El monorraíl seguía detenido allí, silencioso y expectante, sus luces fantasmales reflejadas en torno al interior curvo de su superficie. Un latigazo de pánico azotó a Rylin. Las puertas permanecerían abiertas solo durante un minuto más.

—Podemos solucionarlo —propuso de forma impulsiva.

Hiral meneó la cabeza y soltó sus manos con cuidado de las de ella.

—Tu lugar está aquí, Ry. Con Chrissa, y en la universidad, donde estudiarás Holografía. Donde te convertirás en la mujer que mereces ser.

Rylin comprendió entonces que él tenía razón, por mucho que le doliera.

Hiral sonrió con valentía.

—Además, creo que Undina me va a gustar.

Rylin intentó imaginárselo allí, en aquella enorme ciudad flotante modular que se ubicaba al margen de la Polinesia, viviendo en los cuarteles de los empleados, pasándose el día arrancando algas de unas enormes redes, con el cabello desgreñado y acariciado por el sol. Trabando amistad con los demás jóvenes, que se contaban por millares, puesto que en Undina siempre hacía falta mano de obra. Además, era una nación soberana, donde no se pedía requisito alguno para obtener la ciudadanía, lo que la convertía en el destino natural de todo el que quisiera empezar de cero.

De todo el que quisiera desprenderse de la vida que llevaba hasta ahora sin mirar atrás.

Rylin supo, con un pellizco en el corazón, que Hiral no iba a cambiar de parecer.

—Te quiero —le susurró.

—Lo sé. Y yo también te quiero a ti. Pero también sé que no soy suficiente para ti.

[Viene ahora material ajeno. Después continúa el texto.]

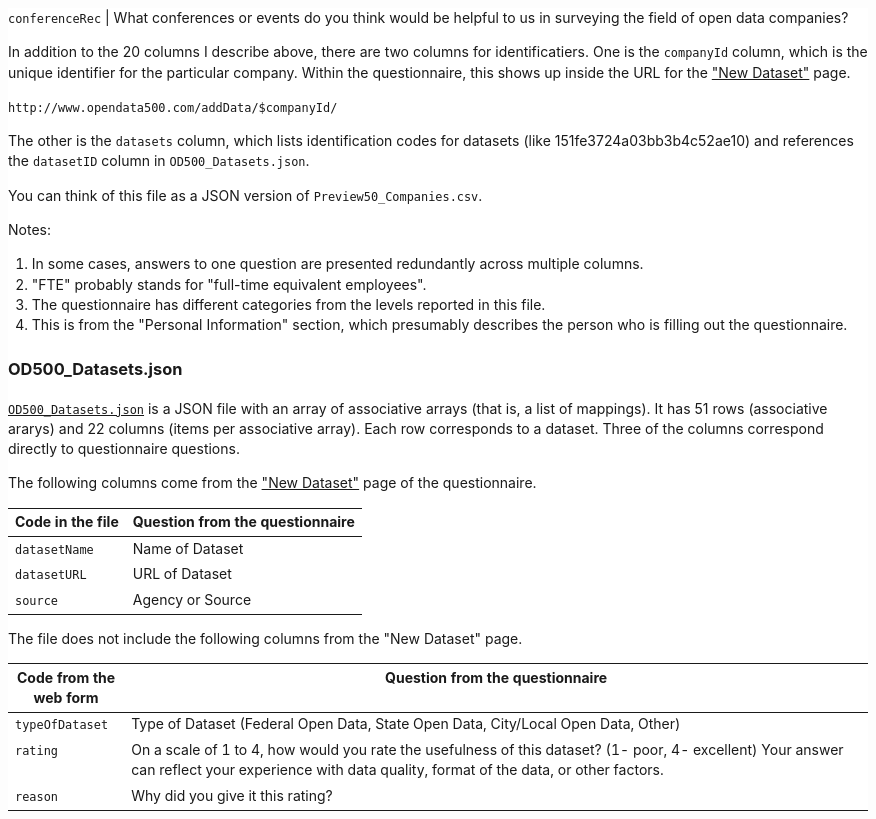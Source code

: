 `conferenceRec`         | What conferences or events do you think would be helpful to us in surveying the field of open data companies? 

In addition to the 20 columns I describe above, there are two columns for
identificatiers. One is the `companyId` column, which is the unique
identifier for the particular company. Within the questionnaire, this shows up
inside the URL for the
["New Dataset"](http://www.opendata500.com/addData/52eb5431def7fa00029abc8f/)
page.

    http://www.opendata500.com/addData/$companyId/

The other is the `datasets` column, which lists identification codes
for datasets (like  151fe3724a03bb3b4c52ae10) and references the
`datasetID` column in `OD500_Datasets.json`.

You can think of this file as a JSON version of `Preview50_Companies.csv`.



Notes:

1. In some cases, answers to one question are presented redundantly across
    multiple columns.
2. "FTE" probably stands for "full-time equivalent employees".
3. The questionnaire has different categories from the levels reported in
    this file.
4. This is from the "Personal Information" section, which presumably
    describes the person who is filling out the questionnaire.

### OD500_Datasets.json
[`OD500_Datasets.json`](http://www.opendata500.com/download/OD500_Datasets.json)
is a JSON file with an array of associative arrays (that is, a list of mappings).
It has 51 rows (associative ararys) and 
22 columns (items per associative array).
Each row corresponds to a dataset. Three of the columns correspond directly to
questionnaire questions.

The following columns come from the
["New Dataset"](http://www.opendata500.com/addData/52eb5431def7fa00029abc8f/)
page of the questionnaire.

Code in the file        | Question from the questionnaire
----------------------- | -------------------------------
`datasetName`           | Name of Dataset
`datasetURL`            | URL of Dataset
`source`                | Agency or Source

The file does not include the following columns from the "New Dataset" page.

Code from the web form  | Question from the questionnaire
----------------------- | -------------------------------
`typeOfDataset`         | Type of Dataset (Federal Open Data, State Open Data, City/Local Open Data, Other)
`rating`                | On a scale of 1 to 4, how would you rate the usefulness of this dataset? (1- poor, 4- excellent) Your answer can reflect your experience with data quality, format of the data, or other factors.
`reason`                | Why did you give it this rating?

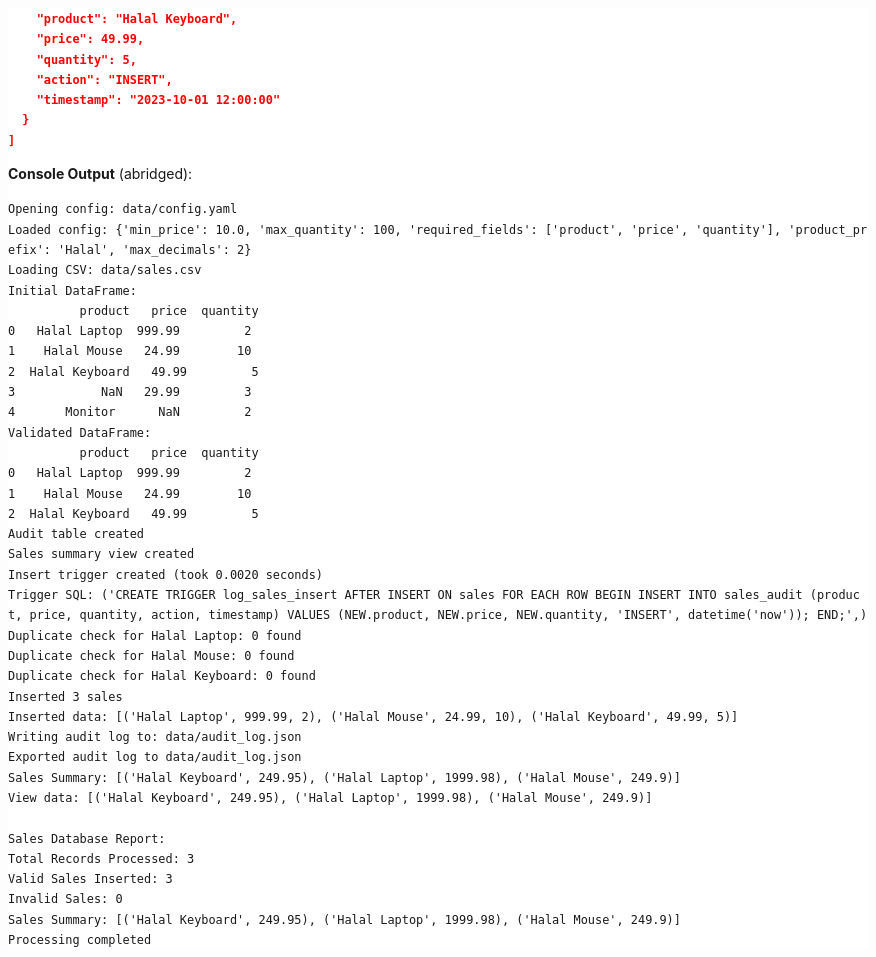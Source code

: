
 ```json
    "product": "Halal Keyboard",
    "price": 49.99,
    "quantity": 5,
    "action": "INSERT",
    "timestamp": "2023-10-01 12:00:00"
  }
]
```

**Console Output** (abridged):

```
Opening config: data/config.yaml
Loaded config: {'min_price': 10.0, 'max_quantity': 100, 'required_fields': ['product', 'price', 'quantity'], 'product_prefix': 'Halal', 'max_decimals': 2}
Loading CSV: data/sales.csv
Initial DataFrame:
          product   price  quantity
0   Halal Laptop  999.99         2
1    Halal Mouse   24.99        10
2  Halal Keyboard   49.99         5
3            NaN   29.99         3
4       Monitor      NaN         2
Validated DataFrame:
          product   price  quantity
0   Halal Laptop  999.99         2
1    Halal Mouse   24.99        10
2  Halal Keyboard   49.99         5
Audit table created
Sales summary view created
Insert trigger created (took 0.0020 seconds)
Trigger SQL: ('CREATE TRIGGER log_sales_insert AFTER INSERT ON sales FOR EACH ROW BEGIN INSERT INTO sales_audit (product, price, quantity, action, timestamp) VALUES (NEW.product, NEW.price, NEW.quantity, 'INSERT', datetime('now')); END;',)
Duplicate check for Halal Laptop: 0 found
Duplicate check for Halal Mouse: 0 found
Duplicate check for Halal Keyboard: 0 found
Inserted 3 sales
Inserted data: [('Halal Laptop', 999.99, 2), ('Halal Mouse', 24.99, 10), ('Halal Keyboard', 49.99, 5)]
Writing audit log to: data/audit_log.json
Exported audit log to data/audit_log.json
Sales Summary: [('Halal Keyboard', 249.95), ('Halal Laptop', 1999.98), ('Halal Mouse', 249.9)]
View data: [('Halal Keyboard', 249.95), ('Halal Laptop', 1999.98), ('Halal Mouse', 249.9)]

Sales Database Report:
Total Records Processed: 3
Valid Sales Inserted: 3
Invalid Sales: 0
Sales Summary: [('Halal Keyboard', 249.95), ('Halal Laptop', 1999.98), ('Halal Mouse', 249.9)]
Processing completed
```
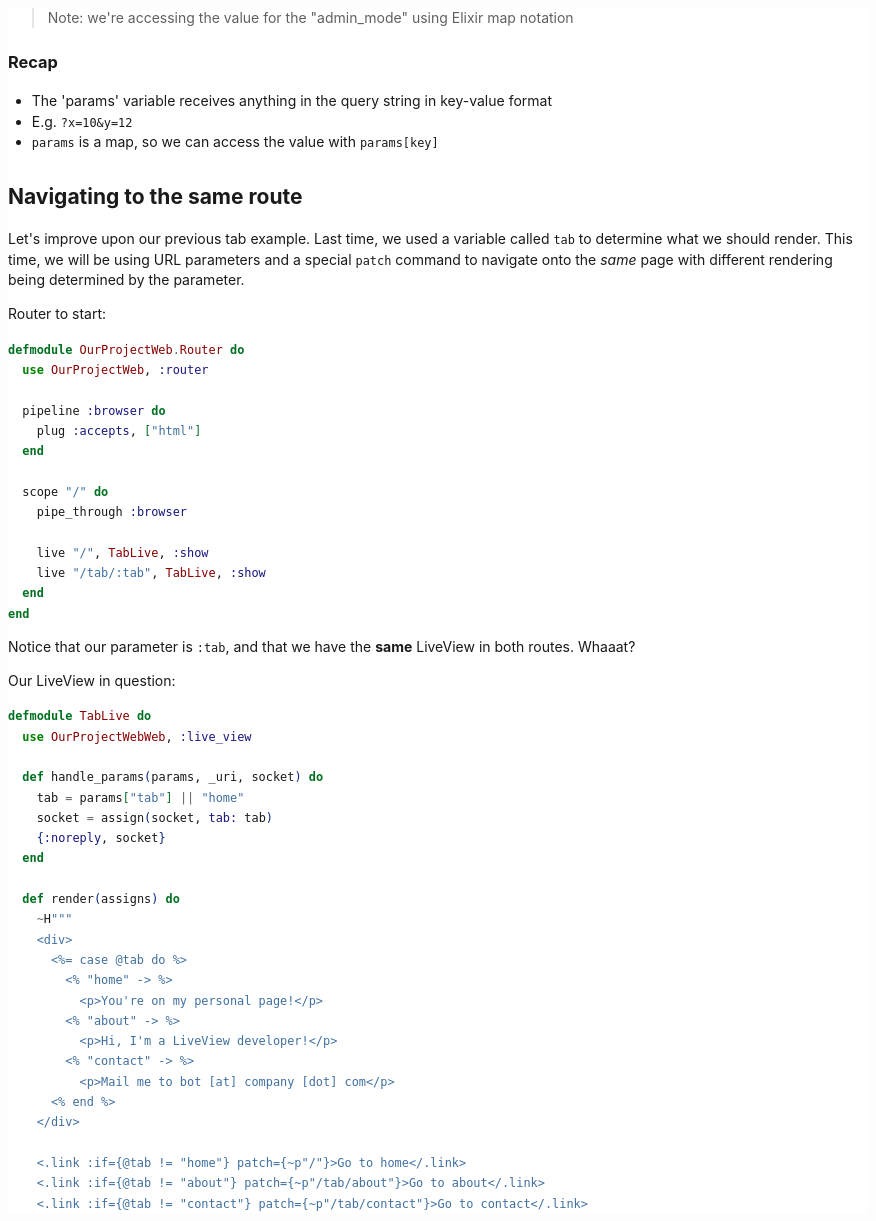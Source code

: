 > Note: we're accessing the value for the "admin_mode" using Elixir map
> notation

### Recap

+ The 'params' variable receives anything in the query string in key-value format
+ E.g. `?x=10&y=12`
+ `params` is a map, so we can access the value with `params[key]`

## Navigating to the same route

Let's improve upon our previous tab example.
Last time, we used a variable called `tab` to determine what we should render.
This time, we will be using URL parameters and a special `patch` command to
navigate onto the _same_ page with different rendering being determined by
the parameter.

Router to start:
```elixir
defmodule OurProjectWeb.Router do
  use OurProjectWeb, :router

  pipeline :browser do
    plug :accepts, ["html"]
  end

  scope "/" do
    pipe_through :browser

    live "/", TabLive, :show
    live "/tab/:tab", TabLive, :show
  end
end
```
Notice that our parameter is `:tab`, and that we have the **same**
LiveView in both routes. Whaaat?

Our LiveView in question:

```elixir
defmodule TabLive do
  use OurProjectWebWeb, :live_view

  def handle_params(params, _uri, socket) do
    tab = params["tab"] || "home"
    socket = assign(socket, tab: tab)
    {:noreply, socket}
  end

  def render(assigns) do
    ~H"""
    <div>
      <%= case @tab do %>
        <% "home" -> %>
          <p>You're on my personal page!</p>
        <% "about" -> %>
          <p>Hi, I'm a LiveView developer!</p>
        <% "contact" -> %>
          <p>Mail me to bot [at] company [dot] com</p>
      <% end %>
    </div>

    <.link :if={@tab != "home"} patch={~p"/"}>Go to home</.link>
    <.link :if={@tab != "about"} patch={~p"/tab/about"}>Go to about</.link>
    <.link :if={@tab != "contact"} patch={~p"/tab/contact"}>Go to contact</.link>
```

Las luces del tren empezaron a destellar; enseguida abandonaría la estación. Hiral la miró desolado.

—Espero que algún día volvamos a vernos —dijo aprisa—. Y aunque eso no suceda, nunca dejaré de pensar en ti.

—Hiral, me… —trastabilló Rylin cuando él la atrajo hacia sí para besarla por última vez. Después cruzó corriendo las puertas del tren, que empezaban a cerrarse.

La vista de Rylin se empañó. Vio que Hiral le decía adiós con la mano desde el otro lado del flexiglás mientras el monorraíl salía embalado al reencuentro con la noche, y él quedaba reducido a una silueta más en la ventana. Segundos después, desapareció.

Pasó mucho tiempo hasta que finalmente Rylin decidió irse a casa.